第八章 莫要怪娘

第八章 莫要怪娘

「哎哎,好,您不怪我就好!」王掌柜見陸懷不怪他,又是連連作揖,才敢喘口氣,抹了抹額上的汗。

他們等了許久,連一直不肯進門的哲安都忍不住進來打聽人怎麼樣了,老郎中才終於看完了脈象,龍飛鳳舞地寫了方子,由王張氏引領著,出來將方子交到了陸懷手上。

「病人的情況不算太過嚴重,丟不了性命,諸位還請放心。此刻病人昏迷不醒,只是氣血兩虧,又受了外力所激,再過一時半刻自會醒來。若有外傷,只需內服外敷些活血化瘀的葯即可。」

陸懷聽了老郎中的話,心裡鬆了一口氣,卻聽他繼續說道:「不過病人性命雖然無虞,眼下的情況卻不太好。長期憂思過度致使肝氣鬱結,飲食不善以致脾胃失和,所住環境不佳又或前病未盡藥力根治,致使寒邪侵襲,損害了元氣。此時五行失濟尚且不算嚴重,及時調理,還可將養回元氣,再拖個一年半載,恐怕就要落下病根了。

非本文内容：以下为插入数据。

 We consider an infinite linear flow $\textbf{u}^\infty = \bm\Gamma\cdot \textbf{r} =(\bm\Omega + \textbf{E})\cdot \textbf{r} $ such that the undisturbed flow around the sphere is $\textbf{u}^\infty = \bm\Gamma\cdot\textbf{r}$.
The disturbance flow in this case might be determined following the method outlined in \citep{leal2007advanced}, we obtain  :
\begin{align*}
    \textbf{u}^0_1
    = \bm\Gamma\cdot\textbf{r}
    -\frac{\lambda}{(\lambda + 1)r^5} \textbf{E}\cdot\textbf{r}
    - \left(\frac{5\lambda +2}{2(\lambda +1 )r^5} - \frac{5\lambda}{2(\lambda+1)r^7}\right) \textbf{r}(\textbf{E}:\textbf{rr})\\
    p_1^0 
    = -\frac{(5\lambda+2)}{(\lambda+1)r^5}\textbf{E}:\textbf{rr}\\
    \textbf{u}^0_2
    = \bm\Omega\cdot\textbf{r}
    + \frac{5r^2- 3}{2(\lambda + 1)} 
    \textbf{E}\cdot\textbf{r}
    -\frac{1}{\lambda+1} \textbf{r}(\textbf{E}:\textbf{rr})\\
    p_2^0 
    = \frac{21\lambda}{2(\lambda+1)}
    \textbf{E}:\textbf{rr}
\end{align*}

」

陸懷聽到秀珠現下的情況,心情急墜直下,付了老郎中的診金之後,心裡有一個想法漸漸清晰了。

他反正也要買一處院子,這處院子雖說細節處有些不妥,但修整修整就能很好了,也花不了許多錢,周圍住的又都是普通百姓,不會有水深莫測的人物關係要他擔憂,他完全可以在這兒安頓下來。

而他在接了娘親過來之後,也需要買幾個下人來服侍。若是秀珠母女願意,他可以讓她們留下做些雜事,供給她們吃穿,在郎中給母親調養身子時,也可以順便給她調理一下。

這是個一舉兩得的事兒,唯一還需要考量的就是秀珠其人的人品秉性如何,若是也沒有什麼問題,那麼這件事就可以決定了。

陸懷從神思中回過神來,忽然看到靠門站著的巧兒奔回了屋裡,緊接著便傳來了驚喜的呼喊聲:「娘!你醒了!婆婆,我娘醒了!」

王張氏一聽秀珠醒了,心裡就是一喜,趕緊熱熱絡絡地招呼陸懷道:「秀珠醒了,公子快請進屋,快請進屋,可得讓秀珠好好謝謝您吶!」

陸懷聽到秀珠醒了,心裡也是一喜,彷彿感到了一種心有靈犀的美好,他微笑了一下,便順勢道:「好,我去看看她。」

哲安一見陸懷跟著進去,就感到事情不妙:這女人先是欠債沒還清,后又身有病患,陸懷是個行一步事已經看好了后三步的人,若是沒有再往下幫她的打算,那自然是點到為止就走,根本不會進去瞧她。他既然進去看她,就是有往下幫她的打算。

可賭坊不是好甩脫的,他還清了本利也可能被人再找上來;那女人身子又不好,還不得他掏錢調養,他又不欠她的,憑什麼管她那麼多。再說,她還有個換臉比翻書都容易的孩子,和那麼個虛情假意的鄰居,誰知道她身邊還會不會有更奇葩的人,這些人又會怎麼算計他?

哲安擔心著陸懷,可陸懷已然進屋去了,他也不能硬去把他拉出來,原地轉了兩圈,也只有跟著進去了。

他們幾人一進屋,屋裡的空間立即顯得促狹起來,年輕的婦人便自動退了出去,與王掌柜互相避諱著,在門外一左一右地站著等候,也往門裡瞧著熱鬧。

陸懷之前已經將屋子裡看了個大概,但是直到進到屋子裡面,才深切地感受到這間屋子的壓抑:四壁的泥牆沒掛任何顏色,陰沉昏暗不說,還往外透著股潮氣,讓人聞著就已是很不舒服。

再看那破爛的小床和矮小缺角的小桌小櫃,簡直每一道木紋都在透著岌岌可危的氣息,讓人心生壓抑。還好巧兒已經先行將屋裡的地面清理了一下,不然再加上滿地狼藉,這個屋子可真是沒法待了。

陸懷看屋子裡的布置,就是母女倆平常住的,有些不願相信她們平日里就蝸居在這麼一間屋子裡,心下對她們母女倆又多了一分憐惜,目光也慢慢聚攏在床上躺著的秀珠身上。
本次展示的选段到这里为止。